O principal fenômeno decorrente desse quadro é uma assustadora descartabilidade cinematográfica, o que ocorre particularmente com o recente cinema de entretenimento norte-americano; seus espectadores querem, mais do que nunca, ultra-realismo para ocupar seus sentidos e evitar raciocínio ou perda de tempo estudando a obra (ou mesmo se importando com ela). Daí ao problema dos efeitos especiais é um pulo: a fantasia morre sob a pasteurização da criatividade; a ultra-realidade não abre concessões a idealizações ficcionais, e seus desdobramentos devem ser verossímeis e críveis. Insinuações e representações estão fora do jogo: o comando é o da semelhança total com a vida, mesmo que estejamos falando de algo que não existe; o que diria algum espectador contemporâneo de Alphaville, de Jean-Luc Godard, constatando horrorizado que a atmosfera e as armas de outro planeta são rigorosamente iguais às da França sessentista? Sábio foi Godard, e seu colega Truffaut em Fahrenheit 451, quando entenderam que a modernização dos conceitos é menos uma adequação total aos planos concretos da realidade que uma estilização conforme o objetivo do trabalho. A ficção científica, nos dois casos, é atual ontem, hoje e amanhã, pois baseada em uma realidade física mas não inventada; decorrente, é certo, de uma modificação planejada, mas sem o aparato fabricado dos efeitos especiais, que viabilizam a construção total de um mundo diferente mas que por isso mesmo lhe tiram o encanto e a magia (o cinema virando registro, mesmo, de uma alternatividade que perverteu).

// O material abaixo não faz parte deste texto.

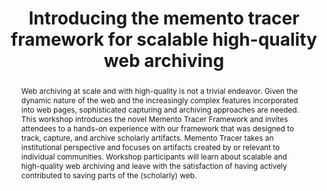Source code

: ---
abstract: Web archiving at scale and with high-quality is not a trivial endeavor.
  Given the dynamic nature of the web and the increasingly complex features incorporated
  into web pages, sophisticated capturing and archiving approaches are needed. This
  workshop introduces the novel Memento Tracer Framework and invites attendees to
  a hands-on experience with our framework that was designed to track, capture, and
  archive scholarly artifacts. Memento Tracer takes an institutional perspective and
  focuses on artifacts created by or relevant to individual communities. Workshop
  participants will learn about scalable and high-quality web archiving and leave
  with the satisfaction of having actively contributed to saving parts of the (scholarly)
  web.
creators:
- Van de Sompel, Herbert
- Klein, Martin
date: null
document_url: https://services.phaidra.univie.ac.at/api/object/o:1081745/download
grand_parent: iPRES
institutions: []
keywords: []
landing_page_url: https://phaidra.univie.ac.at/o:1081745
language: eng
layout: publication
license: CC BY 4.0 International
notes_url: null
parent: iPRES 2019
publication_type: paper
size: 141287
slides_url: null
source_name: iPRES
title: 'Introducing the memento tracer framework for scalable high-quality web archiving '
year: 2019
---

Além de tudo, essa obsessão compulsiva por realidade excessiva e efeitos especiais “de monta” beira o ridículo quando a tecnologia é ultrapassada em anos futuros; pegue-se de exemplo as hoje odiosas (e terríveis) backprojections, recurso utilizado à exaustão principalmente (mas não só) na Hollywood clássica. Hoje é quase impossível ver um filme como o hitchcockiano Correspondente estrangeiro (que não tem lá tantas qualidades marcantes que o eximam de certas irritações técnicas) sem se aborrecer ou mesmo rir das malfadadas projeções, defeito que em outros filmes pode ser exemplificado por montagens absurdas, maquetes ineficientes, trucagens ingênuas. Os efeitos especiais são uma arma ilusória, que mascara a falta de competência com os efeitos puramente visuais de um filme. E, como se não bastasse, tanta tecnologia só tem graça em uma sala de projeção; o filme perde sua discutível “essência” visto em casa, por exemplo. Os efeitos especiais se perdem no tempo e na análise. O ultra-realismo quer acabar com a atemporalidade do cinema.